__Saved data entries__
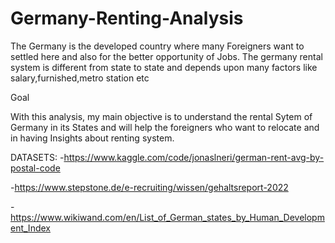 # Germany-Renting-Analysis
The Germany is the developed country where many Foreigners want to settled here and also for the better 
opportunity of Jobs. The germany rental system is different from state to state and depends upon many factors 
like salary,furnished,metro station etc

Goal

With this analysis, my main objective is to understand the rental Sytem of Germany in its States and will help the 
foreigners who want to relocate and in having Insights about renting system.

DATASETS:
-https://www.kaggle.com/code/jonaslneri/german-rent-avg-by-postal-code

-https://www.stepstone.de/e-recruiting/wissen/gehaltsreport-2022

-https://www.wikiwand.com/en/List_of_German_states_by_Human_Development_Index



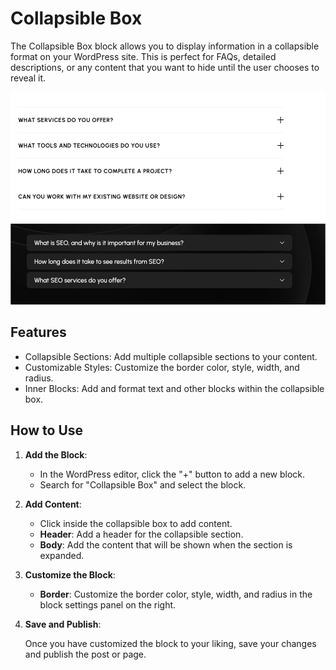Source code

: # Collapsible Box
The Collapsible Box block allows you to display information in a collapsible format on your WordPress site. This is perfect for FAQs, detailed descriptions, or any content that you want to hide until the user chooses to reveal it.

![collapsible box](/img/zylo/collapsible-box.jpg)

## Features
- Collapsible Sections: Add multiple collapsible sections to your content.
- Customizable Styles: Customize the border color, style, width, and radius.
- Inner Blocks: Add and format text and other blocks within the collapsible box.

## How to Use
1. **Add the Block**:
   - In the WordPress editor, click the "+" button to add a new block.
   - Search for "Collapsible Box" and select the block.
2. **Add Content**:
   - Click inside the collapsible box to add content.
   - **Header**: Add a header for the collapsible section.
   - **Body**: Add the content that will be shown when the section is expanded.
3. **Customize the Block**:
   - **Border**: Customize the border color, style, width, and radius in the block settings panel on the right.
4. **Save and Publish**:

   Once you have customized the block to your liking, save your changes and publish the post or page.
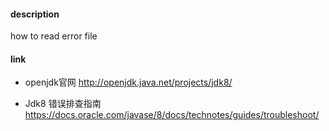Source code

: #### description

how to read error file

#### link

- openjdk官网 http://openjdk.java.net/projects/jdk8/

- Jdk8 错误排查指南 https://docs.oracle.com/javase/8/docs/technotes/guides/troubleshoot/
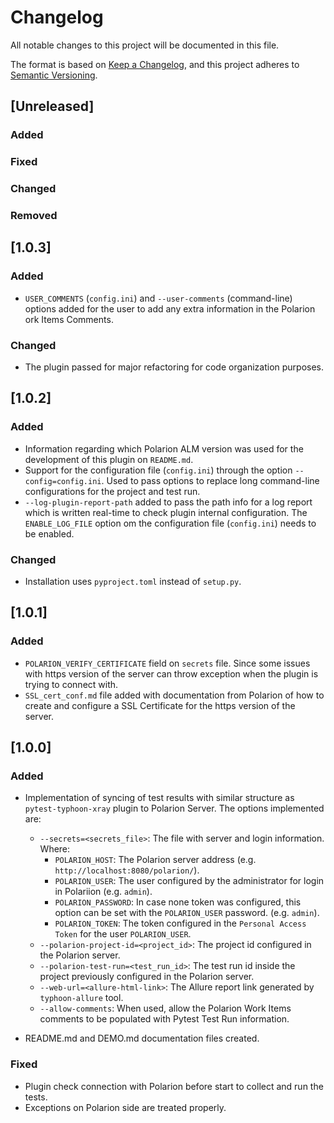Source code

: # Changelog

All notable changes to this project will be documented in this file.

The format is based on [Keep a Changelog](https://keepachangelog.com/en/1.0.0/),
and this project adheres to [Semantic Versioning](https://semver.org/spec/v2.0.0.html).

## [Unreleased]

### Added
### Fixed
### Changed
### Removed

## [1.0.3]

### Added
- `USER_COMMENTS` (`config.ini`) and `--user-comments` (command-line) options added for the user to add any extra information in the Polarion ork Items Comments.


### Changed
- The plugin passed for major refactoring for code organization purposes.


## [1.0.2]

### Added
- Information regarding which Polarion ALM version was used for the development of this plugin on `README.md`.
- Support for the configuration file (`config.ini`) through the option `--config=config.ini`. Used to pass options to replace long command-line configurations for the project and test run.
- `--log-plugin-report-path` added to pass the path info for a log report which is written real-time to check plugin internal configuration. The `ENABLE_LOG_FILE` option om the configuration file (`config.ini`) needs to be enabled.

### Changed
- Installation uses `pyproject.toml` instead of `setup.py`.


## [1.0.1]

### Added
- `POLARION_VERIFY_CERTIFICATE` field on `secrets` file. Since some issues with https version of the server can throw exception when the plugin is trying to connect with. 
- `SSL_cert_conf.md` file added with documentation from Polarion of how to create and configure a SSL Certificate for the https version of the server.


## [1.0.0]

### Added
- Implementation of syncing of test results with similar structure as `pytest-typhoon-xray` plugin to Polarion Server. The options implemented are:
    - `--secrets=<secrets_file>`: The file with server and login information. Where:
        - `POLARION_HOST`: The Polarion server address (e.g. `http://localhost:8080/polarion/`).
        - `POLARION_USER`: The user configured by the administrator for login in Polariion (e.g. `admin`).
        - `POLARION_PASSWORD`: In case none token was configured, this option can be set with the `POLARION_USER` password. (e.g. `admin`).
        - `POLARION_TOKEN`: The token configured in the `Personal Access Token` for the user `POLARION_USER`.
    - `--polarion-project-id=<project_id>`: The project id configured in the Polarion server.
    - `--polarion-test-run=<test_run_id>`: The test run id inside the project previously configured in the Polarion server.
    - `--web-url=<allure-html-link>`: The Allure report link generated by `typhoon-allure` tool.
    - `--allow-comments`: When used, allow the Polarion Work Items comments to be populated with Pytest Test Run information.


- README.md and DEMO.md documentation files created.

### Fixed
- Plugin check connection with Polarion before start to collect and run the tests.
- Exceptions on Polarion side are treated properly.
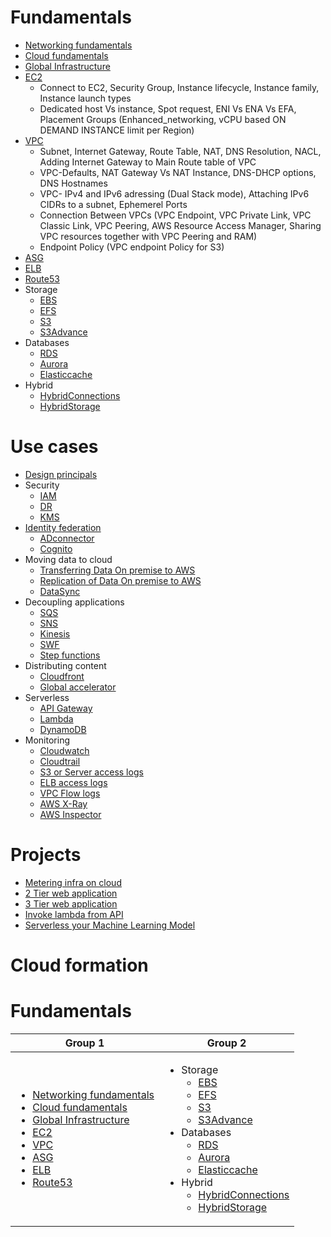 # Fundamentals
- [Networking fundamentals](1.Fundamentals/1.Networking/README.md)
- [Cloud fundamentals](1.Fundamentals/2.Cloud/README.md)
- [Global Infrastructure](1.Fundamentals/3.GlobalInfra/README.md)
- [EC2](1.Fundamentals/4.EC2/README.md)
  - Connect to EC2, Security Group, Instance lifecycle, Instance family, Instance launch types
  - Dedicated host Vs instance, Spot request, ENI Vs ENA Vs EFA, Placement Groups (Enhanced_networking, vCPU based ON DEMAND INSTANCE limit per Region)
- [VPC](1.Fundamentals/5.VPC/README.md)
  - Subnet, Internet Gateway, Route Table, NAT, DNS Resolution, NACL, Adding Internet Gateway to Main Route table of VPC
  - VPC-Defaults, NAT Gateway Vs NAT Instance, DNS-DHCP options, DNS Hostnames
  - VPC- IPv4 and IPv6 adressing (Dual Stack mode), Attaching IPv6 CIDRs to a subnet, Ephemerel Ports
  - Connection Between VPCs (VPC Endpoint, VPC Private Link, VPC Classic Link, VPC Peering, AWS Resource Access Manager, Sharing VPC resources together with VPC Peering and RAM)
  - Endpoint Policy (VPC endpoint Policy for S3)
- [ASG](1.Fundamentals/6.ASG/README.md)
- [ELB](1.Fundamentals/7.ELB/README.md)
- [Route53](1.Fundamentals/8.Route53/README.md)
- Storage
  - [EBS](1.Fundamentals/9.Storage/EBS/README.md)
  - [EFS](1.Fundamentals/9.Storage/EFS/README.md)
  - [S3](1.Fundamentals/9.Storage/S3/README.md)
  - [S3Advance](1.Fundamentals/9.Storage/S3Advance/README.md)
- Databases
  - [RDS](1.Fundamentals/10.Databases/RDS/README.md)
  - [Aurora](1.Fundamentals/10.Databases/Aurora/README.md)
  - [Elasticcache](1.Fundamentals/10.Databases/Elasticcache/README.md)
- Hybrid
  - [HybridConnections](1.Fundamentals/11.Hybrid/HybridConnections/README.md)
  - [HybridStorage](1.Fundamentals/11.Hybrid/HybridStorage/README.md)

# Use cases
- [Design principals](2.UseCases/1.DesignPrincipals/README.md)
- Security
  - [IAM](2.UseCases/2.Security/IAM.md)
  - [DR](2.UseCases/2.Security/DR.md)
  - [KMS](2.UseCases/2.Security/KMS.md)
- [Identity federation](2.UseCases/3.IdentityFederation/README.md)
  - [ADconnector](2.UseCases/3.IdentityFederation/ADconnector.md)
  - [Cognito](2.UseCases/3.IdentityFederation/Cognito.md)
- Moving data to cloud
  - [Transferring Data On premise to AWS](2.UseCases/4.MovingDataToCloud/Snow/README.md)
  - [Replication of Data On premise to AWS](2.UseCases/4.MovingDataToCloud/Replication/README.md)
  - [DataSync](2.UseCases/4.MovingDataToCloud/DataSync/README.md)
- Decoupling applications
  - [SQS](2.UseCases/5.DecouplingApplications/SQS/README.md)
  - [SNS](2.UseCases/5.DecouplingApplications/SNS/README.md)
  - [Kinesis](2.UseCases/5.DecouplingApplications/Kinesis/README.md)
  - [SWF](2.UseCases/5.DecouplingApplications/SWF/README.md)
  - [Step functions](2.UseCases/5.DecouplingApplications/StepFunction/README.md)
- Distributing content
  - [Cloudfront](2.UseCases/6.DistributingContent/Cloudfront.md)
  - [Global accelerator](2.UseCases/6.DistributingContent/GlobalAccelerator.md)
- Serverless
  - [API Gateway](2.UseCases/7.Serverless/API-Gateway/README.md)
  - [Lambda](2.UseCases/7.Serverless/Lambda/README.md)
  - [DynamoDB](2.UseCases/7.Serverless/DynamoDB/README.md)
- Monitoring
  - [Cloudwatch](2.UseCases/8.Monitoring/Cloudwatch.md)
  - [Cloudtrail](2.UseCases/8.Monitoring/Cloudtrail.md)
  - [S3 or Server access logs](2.UseCases/8.Monitoring/S3accessLogs.md)
  - [ELB access logs](2.UseCases/8.Monitoring/ELBaccessLogs.md)
  - [VPC Flow logs](2.UseCases/8.Monitoring/VPCflowLogs.md)
  - [AWS X-Ray]()
  - [AWS Inspector]()
# Projects
- [Metering infra on cloud](3.Projects/MeteringInfraOnCloud/README.md)
- [2 Tier web application](3.Projects/2TierWebApp/README.md)
- [3 Tier web application](3.Projects/3TierWebApp/README.md)
- [Invoke lambda from API](3.Projects/InvokeLambdaFromAPI/README.md)
- [Serverless your Machine Learning Model](https://medium.com/analytics-vidhya/serverless-your-machine-learning-model-with-pycaret-and-aws-lambda-c33334ee6011)

# Cloud formation

# Fundamentals
| Group 1 | Group 2 |
| ------- | ------- |
|<ul><li>[Networking fundamentals](1.Basics/1.Fundamentals/1.Networking/README.md)</li><li>[Cloud fundamentals](1.Basics/1.Fundamentals/2.Cloud/README.md)</li><li>[Global Infrastructure](1.Basics/1.Fundamentals/3.GlobalInfra/README.md)</li><li>[EC2](1.Basics/1.Fundamentals/4.EC2/README.md)</li><li>[VPC](1.Basics/1.Fundamentals/5.VPC/README.md)</li><li>[ASG](1.Basics/1.Fundamentals/6.ASG/README.md)</li><li>[ELB](1.Basics/1.Fundamentals/7.ELB/README.md)</li><li>[Route53](1.Basics/1.Fundamentals/8.Route53/README.md)</li></ul> | <ul><li>Storage<ul><li>[EBS](1.Basics/1.Fundamentals/9.Storage/EBS/README.md)</li><li>[EFS](1.Basics/1.Fundamentals/9.Storage/EFS/README.md)</li><li>[S3](1.Basics/1.Fundamentals/9.Storage/S3/README.md)</li><li>[S3Advance](1.Basics/1.Fundamentals/9.Storage/S3Advance/README.md)</li></ul></li><li>Databases<ul><li>[RDS](1.Basics/1.Fundamentals/10.RDS/README.md)</li><li>[Aurora](1.Basics/1.Fundamentals/10.Databases/Aurora/README.md)</li><li>[Elasticcache](1.Basics/1.Fundamentals/10.Databases/Elasticcache/README.md)</li></ul></li><li>Hybrid<ul><li>[HybridConnections](1.Basics/1.Fundamentals/11.Hybrid/HybridConnections/README.md)</li><li>[HybridStorage](1.Basics/1.Fundamentals/11.Hybrid/HybridStorage/README.md)</li></ul> |
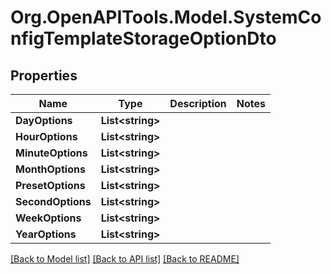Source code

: # Org.OpenAPITools.Model.SystemConfigTemplateStorageOptionDto

## Properties

Name | Type | Description | Notes
------------ | ------------- | ------------- | -------------
**DayOptions** | **List&lt;string&gt;** |  | 
**HourOptions** | **List&lt;string&gt;** |  | 
**MinuteOptions** | **List&lt;string&gt;** |  | 
**MonthOptions** | **List&lt;string&gt;** |  | 
**PresetOptions** | **List&lt;string&gt;** |  | 
**SecondOptions** | **List&lt;string&gt;** |  | 
**WeekOptions** | **List&lt;string&gt;** |  | 
**YearOptions** | **List&lt;string&gt;** |  | 

[[Back to Model list]](../../README.md#documentation-for-models) [[Back to API list]](../../README.md#documentation-for-api-endpoints) [[Back to README]](../../README.md)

__WHAT IS EXPECTED__
Among the entries above, the lines between the ones containing "- [RDS](1.Fundamentals/10.Databases/RDS/README.md)" and "- [ADconnector](2.UseCases/3.IdentityFederation/ADconnector.md)", inclusive, are to be transcribed exactly. No other line is to be given.

__SOLUTION TO THIS EXERCISE__
  - [RDS](1.Fundamentals/10.Databases/RDS/README.md)
  - [Aurora](1.Fundamentals/10.Databases/Aurora/README.md)
  - [Elasticcache](1.Fundamentals/10.Databases/Elasticcache/README.md)
- Hybrid
  - [HybridConnections](1.Fundamentals/11.Hybrid/HybridConnections/README.md)
  - [HybridStorage](1.Fundamentals/11.Hybrid/HybridStorage/README.md)

# Use cases
- [Design principals](2.UseCases/1.DesignPrincipals/README.md)
- Security
  - [IAM](2.UseCases/2.Security/IAM.md)
  - [DR](2.UseCases/2.Security/DR.md)
  - [KMS](2.UseCases/2.Security/KMS.md)
- [Identity federation](2.UseCases/3.IdentityFederation/README.md)
  - [ADconnector](2.UseCases/3.IdentityFederation/ADconnector.md)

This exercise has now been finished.